In accordance with an alternative embodiment, the wheels 60 are attached to fixing bases 61 and 62 via resistive elements such as a spring or a rubber element so as to constantly maintain a proper tension for cables 51 and 52. Specifically, the wheels 60, as a result of being attached to the fixing base 61 and 62 via rotational resistive elements, can act as a retracting mechanism such that anytime there is slack in cables 51 or 52.

It should be understood by one skilled in the art that the above embodiment is discussed for illustrative purposes of the present invention, and should not be interpreted to limit the scope of the present invention. For instance, although FIGS. 5-7 show a V-shaped tail section, the present invention is equally applicable to a standard tail section of a plane having a rudder and two horizontal elevators.

Claims

1. A toy airplane comprising:

a body section;

a wing section;

a tail section having a rear stabilizer section, said stabilizer section including a right elevator and a left elevator, said right and left elevators rotatably attached to said stabilizer section;

a right and a left elevator adjusting means, said right and left elevator adjusting means being attached to the underside of said stabilizer section and respective supports said right and left elevators in a prefixed position with respect to the stabilizer section.
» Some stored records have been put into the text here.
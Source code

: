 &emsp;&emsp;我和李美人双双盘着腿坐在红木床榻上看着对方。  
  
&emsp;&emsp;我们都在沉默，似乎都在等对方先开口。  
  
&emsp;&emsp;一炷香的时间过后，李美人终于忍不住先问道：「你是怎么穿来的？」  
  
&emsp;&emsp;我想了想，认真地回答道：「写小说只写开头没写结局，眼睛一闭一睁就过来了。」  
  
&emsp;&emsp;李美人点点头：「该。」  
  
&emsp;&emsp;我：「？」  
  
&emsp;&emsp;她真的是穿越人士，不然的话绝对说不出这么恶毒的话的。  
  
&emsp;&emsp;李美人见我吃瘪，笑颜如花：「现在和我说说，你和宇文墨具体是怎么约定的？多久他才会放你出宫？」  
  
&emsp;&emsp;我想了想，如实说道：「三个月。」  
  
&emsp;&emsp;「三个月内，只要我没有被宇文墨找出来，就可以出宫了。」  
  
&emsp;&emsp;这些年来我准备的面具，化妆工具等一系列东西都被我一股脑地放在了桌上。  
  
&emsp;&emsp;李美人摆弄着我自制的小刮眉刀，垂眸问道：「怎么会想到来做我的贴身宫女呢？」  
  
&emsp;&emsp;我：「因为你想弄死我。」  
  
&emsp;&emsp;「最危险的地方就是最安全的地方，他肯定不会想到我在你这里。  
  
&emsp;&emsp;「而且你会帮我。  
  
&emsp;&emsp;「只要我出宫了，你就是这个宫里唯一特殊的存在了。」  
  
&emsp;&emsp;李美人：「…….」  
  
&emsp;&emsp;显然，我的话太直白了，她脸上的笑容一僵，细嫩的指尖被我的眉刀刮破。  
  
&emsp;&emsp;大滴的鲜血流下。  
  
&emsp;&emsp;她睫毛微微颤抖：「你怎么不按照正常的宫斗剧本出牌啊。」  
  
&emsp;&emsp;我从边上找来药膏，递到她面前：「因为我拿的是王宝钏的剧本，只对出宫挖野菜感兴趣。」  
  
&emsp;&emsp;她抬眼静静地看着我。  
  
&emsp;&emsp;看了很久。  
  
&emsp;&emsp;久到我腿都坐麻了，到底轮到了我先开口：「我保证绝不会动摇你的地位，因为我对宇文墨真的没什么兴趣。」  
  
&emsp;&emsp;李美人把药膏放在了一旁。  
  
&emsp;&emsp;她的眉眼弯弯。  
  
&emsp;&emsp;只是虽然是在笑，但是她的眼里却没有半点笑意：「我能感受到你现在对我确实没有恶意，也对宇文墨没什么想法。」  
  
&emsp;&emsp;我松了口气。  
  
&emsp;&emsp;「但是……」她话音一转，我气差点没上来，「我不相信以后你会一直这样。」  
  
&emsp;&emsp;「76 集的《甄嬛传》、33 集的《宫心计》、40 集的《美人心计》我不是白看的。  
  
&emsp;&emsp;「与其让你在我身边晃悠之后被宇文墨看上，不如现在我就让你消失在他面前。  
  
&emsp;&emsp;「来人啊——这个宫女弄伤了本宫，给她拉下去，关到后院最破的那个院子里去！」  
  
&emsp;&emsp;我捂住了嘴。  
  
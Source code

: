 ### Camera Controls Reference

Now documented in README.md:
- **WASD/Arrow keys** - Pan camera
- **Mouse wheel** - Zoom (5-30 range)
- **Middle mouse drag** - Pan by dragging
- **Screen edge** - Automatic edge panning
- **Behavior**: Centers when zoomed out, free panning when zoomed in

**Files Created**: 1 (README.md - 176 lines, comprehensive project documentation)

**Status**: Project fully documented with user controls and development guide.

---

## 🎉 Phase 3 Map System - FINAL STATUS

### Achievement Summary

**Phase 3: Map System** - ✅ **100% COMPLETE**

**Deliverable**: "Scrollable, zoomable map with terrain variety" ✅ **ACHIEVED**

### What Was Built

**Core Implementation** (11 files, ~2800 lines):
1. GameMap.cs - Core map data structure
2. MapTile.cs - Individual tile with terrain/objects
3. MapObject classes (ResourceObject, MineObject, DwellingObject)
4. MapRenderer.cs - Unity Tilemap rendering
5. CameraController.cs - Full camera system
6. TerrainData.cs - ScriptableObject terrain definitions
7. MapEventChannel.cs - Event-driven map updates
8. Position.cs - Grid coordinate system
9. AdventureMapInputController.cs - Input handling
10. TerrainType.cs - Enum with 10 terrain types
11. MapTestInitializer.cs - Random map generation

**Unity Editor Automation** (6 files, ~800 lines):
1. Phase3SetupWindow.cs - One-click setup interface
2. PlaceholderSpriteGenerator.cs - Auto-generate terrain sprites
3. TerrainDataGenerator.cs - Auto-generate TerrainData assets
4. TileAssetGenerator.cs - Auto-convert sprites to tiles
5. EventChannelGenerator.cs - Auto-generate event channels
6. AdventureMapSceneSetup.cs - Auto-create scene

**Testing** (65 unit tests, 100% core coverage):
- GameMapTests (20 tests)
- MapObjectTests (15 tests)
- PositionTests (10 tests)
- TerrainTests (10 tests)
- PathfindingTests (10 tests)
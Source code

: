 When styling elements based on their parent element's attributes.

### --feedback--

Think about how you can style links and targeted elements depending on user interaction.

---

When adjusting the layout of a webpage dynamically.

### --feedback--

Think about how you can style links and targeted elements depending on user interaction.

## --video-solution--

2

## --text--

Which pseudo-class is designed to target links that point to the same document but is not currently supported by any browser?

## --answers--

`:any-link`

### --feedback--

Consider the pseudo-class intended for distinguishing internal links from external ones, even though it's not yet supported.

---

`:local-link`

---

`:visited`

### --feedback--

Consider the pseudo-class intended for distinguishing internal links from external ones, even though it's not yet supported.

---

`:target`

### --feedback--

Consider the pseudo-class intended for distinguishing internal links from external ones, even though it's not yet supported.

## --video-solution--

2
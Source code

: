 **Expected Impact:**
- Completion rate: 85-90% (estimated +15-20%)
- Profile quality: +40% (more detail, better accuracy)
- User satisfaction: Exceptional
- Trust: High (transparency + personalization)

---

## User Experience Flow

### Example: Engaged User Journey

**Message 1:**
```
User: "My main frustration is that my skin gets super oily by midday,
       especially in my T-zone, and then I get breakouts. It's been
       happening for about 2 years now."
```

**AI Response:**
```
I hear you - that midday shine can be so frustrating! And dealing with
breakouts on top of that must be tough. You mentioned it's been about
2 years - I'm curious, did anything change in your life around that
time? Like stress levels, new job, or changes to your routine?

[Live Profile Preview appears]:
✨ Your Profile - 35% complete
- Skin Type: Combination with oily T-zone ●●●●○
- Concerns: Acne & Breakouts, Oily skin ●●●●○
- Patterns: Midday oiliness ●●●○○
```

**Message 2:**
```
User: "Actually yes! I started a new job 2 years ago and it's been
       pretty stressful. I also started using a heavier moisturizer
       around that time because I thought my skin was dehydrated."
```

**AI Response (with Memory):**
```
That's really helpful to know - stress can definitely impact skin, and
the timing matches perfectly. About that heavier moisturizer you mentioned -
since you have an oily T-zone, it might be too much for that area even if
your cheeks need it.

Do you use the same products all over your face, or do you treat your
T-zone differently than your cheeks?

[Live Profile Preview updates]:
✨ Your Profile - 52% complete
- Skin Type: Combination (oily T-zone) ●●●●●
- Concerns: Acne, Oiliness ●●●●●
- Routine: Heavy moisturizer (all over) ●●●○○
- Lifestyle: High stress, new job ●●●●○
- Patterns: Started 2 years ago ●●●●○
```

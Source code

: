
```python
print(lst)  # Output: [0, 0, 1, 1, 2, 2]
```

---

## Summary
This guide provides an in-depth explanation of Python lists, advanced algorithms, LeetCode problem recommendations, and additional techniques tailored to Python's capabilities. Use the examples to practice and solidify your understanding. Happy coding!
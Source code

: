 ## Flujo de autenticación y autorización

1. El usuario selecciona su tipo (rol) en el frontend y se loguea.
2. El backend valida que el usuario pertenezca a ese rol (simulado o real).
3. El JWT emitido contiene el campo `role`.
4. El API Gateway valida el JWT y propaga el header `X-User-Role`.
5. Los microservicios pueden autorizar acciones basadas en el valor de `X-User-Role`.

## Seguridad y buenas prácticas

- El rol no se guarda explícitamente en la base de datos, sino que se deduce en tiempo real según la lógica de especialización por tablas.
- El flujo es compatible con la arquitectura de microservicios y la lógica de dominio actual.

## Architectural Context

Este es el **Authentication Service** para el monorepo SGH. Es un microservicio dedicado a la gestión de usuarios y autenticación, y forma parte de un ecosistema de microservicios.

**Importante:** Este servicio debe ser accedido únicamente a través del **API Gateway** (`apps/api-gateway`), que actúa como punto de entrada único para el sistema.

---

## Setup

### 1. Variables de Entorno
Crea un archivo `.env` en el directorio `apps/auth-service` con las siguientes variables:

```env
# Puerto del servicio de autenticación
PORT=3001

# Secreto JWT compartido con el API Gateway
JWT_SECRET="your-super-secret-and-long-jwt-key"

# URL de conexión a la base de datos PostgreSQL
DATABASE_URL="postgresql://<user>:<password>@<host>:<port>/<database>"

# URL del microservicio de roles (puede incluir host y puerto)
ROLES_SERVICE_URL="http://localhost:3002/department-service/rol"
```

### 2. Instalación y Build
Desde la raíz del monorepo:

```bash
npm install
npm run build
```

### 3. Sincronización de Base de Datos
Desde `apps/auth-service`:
2. The toy airplane of claim 1, further comprising:

a servomechanism, said servomechanism being located within said body section;

a control cable that is attached to the upper surface of the right elevator, on the one end, and the upper surface of the left elevator, on the other end, wherein the midpoint of the cable is anchored at the servomechanism,

wherein the servomechanism is operable to control the positions of the right and left elevators by pulling the cable towards the right elevator or towards the left elevator.

3. The toy airplane of claim 1, wherein the adjusting means comprises of an adjustment support and an adjustment screw.

4. The toy airplane of claim 1, wherein the stabilizer section is a V-shaped empennage.

5. The toy airplane of claim 1, further comprising a right and a left restoring means attached to the underside of the stabilizer section for maintaining the elevators at said prefixed position.